*** Records to process Section Begins ***
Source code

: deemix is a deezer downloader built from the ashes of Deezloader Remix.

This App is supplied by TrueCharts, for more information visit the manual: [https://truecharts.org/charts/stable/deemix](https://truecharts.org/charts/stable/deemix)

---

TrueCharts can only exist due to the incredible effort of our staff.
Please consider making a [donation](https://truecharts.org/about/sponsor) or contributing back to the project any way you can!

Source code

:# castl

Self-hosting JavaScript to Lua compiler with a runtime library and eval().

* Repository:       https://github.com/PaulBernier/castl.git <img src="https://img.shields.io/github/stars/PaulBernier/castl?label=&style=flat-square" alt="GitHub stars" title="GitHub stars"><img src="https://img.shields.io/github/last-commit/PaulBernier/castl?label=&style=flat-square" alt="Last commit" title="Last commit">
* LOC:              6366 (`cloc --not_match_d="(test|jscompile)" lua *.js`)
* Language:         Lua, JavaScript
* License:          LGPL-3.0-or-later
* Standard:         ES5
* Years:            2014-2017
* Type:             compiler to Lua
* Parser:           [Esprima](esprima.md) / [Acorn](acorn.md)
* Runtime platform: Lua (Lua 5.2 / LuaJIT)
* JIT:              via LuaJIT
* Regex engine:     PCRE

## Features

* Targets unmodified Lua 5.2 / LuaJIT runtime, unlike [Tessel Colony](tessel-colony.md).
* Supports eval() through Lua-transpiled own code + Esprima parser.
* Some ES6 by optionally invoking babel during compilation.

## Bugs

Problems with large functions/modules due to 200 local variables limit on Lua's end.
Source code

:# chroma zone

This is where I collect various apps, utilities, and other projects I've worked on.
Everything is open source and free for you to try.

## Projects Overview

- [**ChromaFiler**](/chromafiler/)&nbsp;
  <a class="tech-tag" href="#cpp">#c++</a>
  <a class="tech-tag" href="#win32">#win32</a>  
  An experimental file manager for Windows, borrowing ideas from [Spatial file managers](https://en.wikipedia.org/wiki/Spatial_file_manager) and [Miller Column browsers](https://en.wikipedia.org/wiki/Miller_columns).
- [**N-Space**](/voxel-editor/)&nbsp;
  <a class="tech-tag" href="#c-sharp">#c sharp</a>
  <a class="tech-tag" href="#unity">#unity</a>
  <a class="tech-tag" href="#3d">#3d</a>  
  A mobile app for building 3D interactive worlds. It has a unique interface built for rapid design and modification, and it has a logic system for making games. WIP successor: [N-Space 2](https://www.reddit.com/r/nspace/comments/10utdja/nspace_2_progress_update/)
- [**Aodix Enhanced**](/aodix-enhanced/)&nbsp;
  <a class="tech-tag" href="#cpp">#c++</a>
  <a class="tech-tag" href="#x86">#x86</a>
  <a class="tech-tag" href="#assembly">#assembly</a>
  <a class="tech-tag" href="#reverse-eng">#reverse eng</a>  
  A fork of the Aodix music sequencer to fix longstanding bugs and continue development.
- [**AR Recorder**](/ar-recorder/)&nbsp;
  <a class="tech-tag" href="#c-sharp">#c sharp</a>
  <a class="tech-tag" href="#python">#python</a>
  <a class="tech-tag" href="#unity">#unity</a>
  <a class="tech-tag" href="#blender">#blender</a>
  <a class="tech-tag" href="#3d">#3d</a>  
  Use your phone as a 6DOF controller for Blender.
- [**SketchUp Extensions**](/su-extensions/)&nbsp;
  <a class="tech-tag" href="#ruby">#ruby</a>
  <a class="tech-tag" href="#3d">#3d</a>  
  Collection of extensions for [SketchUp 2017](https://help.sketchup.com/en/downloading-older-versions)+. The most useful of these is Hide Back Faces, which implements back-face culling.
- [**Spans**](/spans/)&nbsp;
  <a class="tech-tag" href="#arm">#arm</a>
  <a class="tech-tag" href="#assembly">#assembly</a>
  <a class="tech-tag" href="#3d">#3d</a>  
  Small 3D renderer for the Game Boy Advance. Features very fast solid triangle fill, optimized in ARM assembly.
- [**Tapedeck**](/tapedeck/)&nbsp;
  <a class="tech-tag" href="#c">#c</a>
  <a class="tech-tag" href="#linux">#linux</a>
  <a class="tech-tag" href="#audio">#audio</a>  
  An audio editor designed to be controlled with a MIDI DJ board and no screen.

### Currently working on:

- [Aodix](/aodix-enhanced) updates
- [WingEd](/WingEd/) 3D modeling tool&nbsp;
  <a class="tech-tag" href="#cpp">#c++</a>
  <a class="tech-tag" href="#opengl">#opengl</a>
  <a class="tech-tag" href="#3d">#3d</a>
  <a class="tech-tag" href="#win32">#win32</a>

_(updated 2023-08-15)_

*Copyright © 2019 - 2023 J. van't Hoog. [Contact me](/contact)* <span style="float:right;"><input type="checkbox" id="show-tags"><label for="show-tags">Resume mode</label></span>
*** Records to process Section Ends ***
What you have to do — Output the records in full. Keep every character as it is.

Result —
Source code

: deemix is a deezer downloader built from the ashes of Deezloader Remix.

This App is supplied by TrueCharts, for more information visit the manual: [https://truecharts.org/charts/stable/deemix](https://truecharts.org/charts/stable/deemix)

---

TrueCharts can only exist due to the incredible effort of our staff.
Please consider making a [donation](https://truecharts.org/about/sponsor) or contributing back to the project any way you can!

Source code

:# castl

Self-hosting JavaScript to Lua compiler with a runtime library and eval().

* Repository:       https://github.com/PaulBernier/castl.git <img src="https://img.shields.io/github/stars/PaulBernier/castl?label=&style=flat-square" alt="GitHub stars" title="GitHub stars"><img src="https://img.shields.io/github/last-commit/PaulBernier/castl?label=&style=flat-square" alt="Last commit" title="Last commit">
* LOC:              6366 (`cloc --not_match_d="(test|jscompile)" lua *.js`)
* Language:         Lua, JavaScript
* License:          LGPL-3.0-or-later
* Standard:         ES5
* Years:            2014-2017
* Type:             compiler to Lua
* Parser:           [Esprima](esprima.md) / [Acorn](acorn.md)
* Runtime platform: Lua (Lua 5.2 / LuaJIT)
* JIT:              via LuaJIT
* Regex engine:     PCRE

## Features

* Targets unmodified Lua 5.2 / LuaJIT runtime, unlike [Tessel Colony](tessel-colony.md).
* Supports eval() through Lua-transpiled own code + Esprima parser.
* Some ES6 by optionally invoking babel during compilation.

## Bugs

Problems with large functions/modules due to 200 local variables limit on Lua's end.
Source code

:# chroma zone

This is where I collect various apps, utilities, and other projects I've worked on.
Everything is open source and free for you to try.

## Projects Overview

- [**ChromaFiler**](/chromafiler/)&nbsp;
  <a class="tech-tag" href="#cpp">#c++</a>
  <a class="tech-tag" href="#win32">#win32</a>  
  An experimental file manager for Windows, borrowing ideas from [Spatial file managers](https://en.wikipedia.org/wiki/Spatial_file_manager) and [Miller Column browsers](https://en.wikipedia.org/wiki/Miller_columns).
- [**N-Space**](/voxel-editor/)&nbsp;
  <a class="tech-tag" href="#c-sharp">#c sharp</a>
  <a class="tech-tag" href="#unity">#unity</a>
  <a class="tech-tag" href="#3d">#3d</a>  
  A mobile app for building 3D interactive worlds. It has a unique interface built for rapid design and modification, and it has a logic system for making games. WIP successor: [N-Space 2](https://www.reddit.com/r/nspace/comments/10utdja/nspace_2_progress_update/)
- [**Aodix Enhanced**](/aodix-enhanced/)&nbsp;
  <a class="tech-tag" href="#cpp">#c++</a>
  <a class="tech-tag" href="#x86">#x86</a>
  <a class="tech-tag" href="#assembly">#assembly</a>
  <a class="tech-tag" href="#reverse-eng">#reverse eng</a>  
  A fork of the Aodix music sequencer to fix longstanding bugs and continue development.
- [**AR Recorder**](/ar-recorder/)&nbsp;
  <a class="tech-tag" href="#c-sharp">#c sharp</a>
  <a class="tech-tag" href="#python">#python</a>
  <a class="tech-tag" href="#unity">#unity</a>
  <a class="tech-tag" href="#blender">#blender</a>
  <a class="tech-tag" href="#3d">#3d</a>  
  Use your phone as a 6DOF controller for Blender.
- [**SketchUp Extensions**](/su-extensions/)&nbsp;
  <a class="tech-tag" href="#ruby">#ruby</a>
  <a class="tech-tag" href="#3d">#3d</a>  
  Collection of extensions for [SketchUp 2017](https://help.sketchup.com/en/downloading-older-versions)+. The most useful of these is Hide Back Faces, which implements back-face culling.
- [**Spans**](/spans/)&nbsp;
  <a class="tech-tag" href="#arm">#arm</a>
  <a class="tech-tag" href="#assembly">#assembly</a>
  <a class="tech-tag" href="#3d">#3d</a>  
  Small 3D renderer for the Game Boy Advance. Features very fast solid triangle fill, optimized in ARM assembly.
- [**Tapedeck**](/tapedeck/)&nbsp;
  <a class="tech-tag" href="#c">#c</a>
  <a class="tech-tag" href="#linux">#linux</a>
  <a class="tech-tag" href="#audio">#audio</a>  
  An audio editor designed to be controlled with a MIDI DJ board and no screen.

### Currently working on:

- [Aodix](/aodix-enhanced) updates
- [WingEd](/WingEd/) 3D modeling tool&nbsp;
  <a class="tech-tag" href="#cpp">#c++</a>
  <a class="tech-tag" href="#opengl">#opengl</a>
  <a class="tech-tag" href="#3d">#3d</a>
  <a class="tech-tag" href="#win32">#win32</a>

_(updated 2023-08-15)_

*Copyright © 2019 - 2023 J. van't Hoog. [Contact me](/contact)* <span style="float:right;"><input type="checkbox" id="show-tags"><label for="show-tags">Resume mode</label></span>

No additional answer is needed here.